# What needs to be done
In the entries below, count the lines that include the word "facilities" and reply with the number alone.

[Extracted records]
== Segment start ==

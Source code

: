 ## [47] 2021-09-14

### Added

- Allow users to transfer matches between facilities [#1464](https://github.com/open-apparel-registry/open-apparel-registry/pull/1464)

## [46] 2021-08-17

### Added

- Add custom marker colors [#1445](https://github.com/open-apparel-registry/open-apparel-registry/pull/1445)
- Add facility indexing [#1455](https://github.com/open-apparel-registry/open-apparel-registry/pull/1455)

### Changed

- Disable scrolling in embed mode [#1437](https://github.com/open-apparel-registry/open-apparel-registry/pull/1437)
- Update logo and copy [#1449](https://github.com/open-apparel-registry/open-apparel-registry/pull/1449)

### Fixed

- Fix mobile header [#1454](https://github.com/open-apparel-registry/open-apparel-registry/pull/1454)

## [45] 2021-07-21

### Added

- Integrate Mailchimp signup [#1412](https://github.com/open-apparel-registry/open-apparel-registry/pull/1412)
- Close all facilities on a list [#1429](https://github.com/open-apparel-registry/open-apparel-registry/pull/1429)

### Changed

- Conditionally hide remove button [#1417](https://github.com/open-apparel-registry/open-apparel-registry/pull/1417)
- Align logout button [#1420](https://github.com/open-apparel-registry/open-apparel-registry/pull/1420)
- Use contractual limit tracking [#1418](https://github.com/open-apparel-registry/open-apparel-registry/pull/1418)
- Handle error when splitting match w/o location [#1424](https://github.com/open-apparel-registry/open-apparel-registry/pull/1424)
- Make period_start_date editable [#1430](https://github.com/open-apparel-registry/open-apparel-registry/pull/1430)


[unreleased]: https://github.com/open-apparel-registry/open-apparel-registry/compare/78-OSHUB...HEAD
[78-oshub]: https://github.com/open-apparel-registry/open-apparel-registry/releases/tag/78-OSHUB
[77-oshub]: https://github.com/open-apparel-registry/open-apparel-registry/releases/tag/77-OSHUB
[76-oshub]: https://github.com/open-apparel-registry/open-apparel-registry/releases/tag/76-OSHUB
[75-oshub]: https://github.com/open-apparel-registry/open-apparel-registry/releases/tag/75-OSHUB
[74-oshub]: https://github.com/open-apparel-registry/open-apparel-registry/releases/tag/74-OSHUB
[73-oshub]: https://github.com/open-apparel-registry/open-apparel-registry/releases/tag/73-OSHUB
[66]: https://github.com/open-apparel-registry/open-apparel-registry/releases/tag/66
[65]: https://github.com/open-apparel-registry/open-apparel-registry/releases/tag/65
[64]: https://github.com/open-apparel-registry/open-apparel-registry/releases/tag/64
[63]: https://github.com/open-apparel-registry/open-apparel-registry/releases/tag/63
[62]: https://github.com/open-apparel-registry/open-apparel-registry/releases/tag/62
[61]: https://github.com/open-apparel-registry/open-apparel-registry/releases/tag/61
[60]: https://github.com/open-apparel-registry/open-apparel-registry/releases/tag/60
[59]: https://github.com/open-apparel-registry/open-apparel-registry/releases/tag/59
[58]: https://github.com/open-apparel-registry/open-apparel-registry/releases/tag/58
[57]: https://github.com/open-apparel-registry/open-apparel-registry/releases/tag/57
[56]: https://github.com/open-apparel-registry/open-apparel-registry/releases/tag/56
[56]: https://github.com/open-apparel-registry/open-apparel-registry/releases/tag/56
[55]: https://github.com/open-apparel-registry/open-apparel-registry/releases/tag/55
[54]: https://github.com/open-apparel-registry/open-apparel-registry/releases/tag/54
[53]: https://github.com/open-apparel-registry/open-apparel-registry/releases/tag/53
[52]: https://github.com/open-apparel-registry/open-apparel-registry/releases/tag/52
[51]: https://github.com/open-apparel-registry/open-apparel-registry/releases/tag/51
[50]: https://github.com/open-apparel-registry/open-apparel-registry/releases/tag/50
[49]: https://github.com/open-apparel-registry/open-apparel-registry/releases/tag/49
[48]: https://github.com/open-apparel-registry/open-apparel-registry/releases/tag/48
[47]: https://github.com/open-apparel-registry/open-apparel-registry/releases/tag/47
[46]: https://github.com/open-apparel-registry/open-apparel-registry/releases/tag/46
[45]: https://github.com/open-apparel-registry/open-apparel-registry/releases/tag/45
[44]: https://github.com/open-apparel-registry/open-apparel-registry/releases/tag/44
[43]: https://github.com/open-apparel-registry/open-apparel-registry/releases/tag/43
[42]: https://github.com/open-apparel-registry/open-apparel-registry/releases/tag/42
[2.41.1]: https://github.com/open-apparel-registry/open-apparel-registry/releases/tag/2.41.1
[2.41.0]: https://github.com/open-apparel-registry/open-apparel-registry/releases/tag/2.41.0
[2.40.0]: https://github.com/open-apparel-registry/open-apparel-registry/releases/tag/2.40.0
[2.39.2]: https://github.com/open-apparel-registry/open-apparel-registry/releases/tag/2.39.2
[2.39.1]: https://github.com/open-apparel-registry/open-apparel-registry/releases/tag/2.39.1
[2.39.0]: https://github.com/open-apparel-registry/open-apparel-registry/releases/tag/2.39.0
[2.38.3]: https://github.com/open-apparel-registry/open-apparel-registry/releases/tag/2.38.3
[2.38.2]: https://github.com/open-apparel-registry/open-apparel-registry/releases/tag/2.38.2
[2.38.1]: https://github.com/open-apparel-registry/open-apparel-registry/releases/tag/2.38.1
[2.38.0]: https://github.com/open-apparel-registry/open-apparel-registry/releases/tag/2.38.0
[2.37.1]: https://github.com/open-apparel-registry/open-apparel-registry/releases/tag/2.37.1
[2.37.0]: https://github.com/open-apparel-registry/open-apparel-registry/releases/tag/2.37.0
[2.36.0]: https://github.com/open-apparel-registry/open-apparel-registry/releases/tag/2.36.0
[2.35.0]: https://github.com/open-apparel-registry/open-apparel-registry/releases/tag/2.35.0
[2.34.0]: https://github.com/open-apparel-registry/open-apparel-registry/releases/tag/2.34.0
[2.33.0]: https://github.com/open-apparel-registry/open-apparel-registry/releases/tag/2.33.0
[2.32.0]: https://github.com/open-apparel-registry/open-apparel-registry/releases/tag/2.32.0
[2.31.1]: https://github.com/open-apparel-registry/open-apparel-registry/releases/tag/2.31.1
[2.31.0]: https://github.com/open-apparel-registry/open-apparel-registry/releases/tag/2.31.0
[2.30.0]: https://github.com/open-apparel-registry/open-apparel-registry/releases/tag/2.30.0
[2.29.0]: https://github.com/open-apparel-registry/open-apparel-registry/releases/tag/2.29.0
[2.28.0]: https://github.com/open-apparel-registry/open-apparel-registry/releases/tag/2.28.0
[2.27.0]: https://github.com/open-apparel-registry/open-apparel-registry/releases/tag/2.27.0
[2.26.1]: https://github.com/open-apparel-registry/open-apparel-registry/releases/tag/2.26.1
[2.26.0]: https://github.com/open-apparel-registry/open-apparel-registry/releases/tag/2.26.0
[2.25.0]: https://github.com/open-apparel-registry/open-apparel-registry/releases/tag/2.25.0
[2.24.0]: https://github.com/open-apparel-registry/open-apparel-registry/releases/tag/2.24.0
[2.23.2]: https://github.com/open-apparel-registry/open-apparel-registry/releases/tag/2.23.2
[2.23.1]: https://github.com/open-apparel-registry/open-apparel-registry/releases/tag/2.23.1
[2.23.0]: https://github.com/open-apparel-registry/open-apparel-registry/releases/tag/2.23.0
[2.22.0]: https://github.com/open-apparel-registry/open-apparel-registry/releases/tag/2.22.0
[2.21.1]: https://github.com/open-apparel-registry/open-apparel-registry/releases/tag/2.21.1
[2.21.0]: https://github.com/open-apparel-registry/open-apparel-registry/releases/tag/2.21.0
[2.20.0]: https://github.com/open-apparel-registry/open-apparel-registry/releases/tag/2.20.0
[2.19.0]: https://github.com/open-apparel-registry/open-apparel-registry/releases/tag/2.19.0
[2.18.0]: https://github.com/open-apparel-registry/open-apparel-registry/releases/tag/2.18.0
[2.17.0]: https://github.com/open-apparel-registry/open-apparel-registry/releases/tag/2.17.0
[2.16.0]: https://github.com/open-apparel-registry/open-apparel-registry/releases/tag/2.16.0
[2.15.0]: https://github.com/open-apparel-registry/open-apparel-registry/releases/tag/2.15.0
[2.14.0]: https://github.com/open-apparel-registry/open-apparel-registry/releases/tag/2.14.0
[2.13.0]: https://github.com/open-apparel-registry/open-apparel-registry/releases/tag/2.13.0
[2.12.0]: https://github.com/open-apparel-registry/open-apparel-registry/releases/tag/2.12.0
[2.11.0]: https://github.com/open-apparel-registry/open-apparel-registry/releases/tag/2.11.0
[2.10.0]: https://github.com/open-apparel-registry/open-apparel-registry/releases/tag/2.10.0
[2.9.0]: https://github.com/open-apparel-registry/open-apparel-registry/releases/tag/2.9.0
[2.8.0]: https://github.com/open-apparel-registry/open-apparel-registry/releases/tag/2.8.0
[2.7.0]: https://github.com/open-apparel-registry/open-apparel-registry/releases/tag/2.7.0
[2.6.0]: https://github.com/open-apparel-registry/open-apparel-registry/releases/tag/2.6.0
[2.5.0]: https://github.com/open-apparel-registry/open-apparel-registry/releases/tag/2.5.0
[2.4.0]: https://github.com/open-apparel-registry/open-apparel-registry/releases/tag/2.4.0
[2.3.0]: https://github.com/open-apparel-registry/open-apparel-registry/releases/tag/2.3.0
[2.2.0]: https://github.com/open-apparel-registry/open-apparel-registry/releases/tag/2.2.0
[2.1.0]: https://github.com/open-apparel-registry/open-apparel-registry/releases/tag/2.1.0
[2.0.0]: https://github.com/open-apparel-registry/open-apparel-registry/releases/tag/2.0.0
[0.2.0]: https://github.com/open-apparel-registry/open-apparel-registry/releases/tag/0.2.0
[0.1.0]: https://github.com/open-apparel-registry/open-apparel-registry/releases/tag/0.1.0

== Segment end ==

# Answer below
2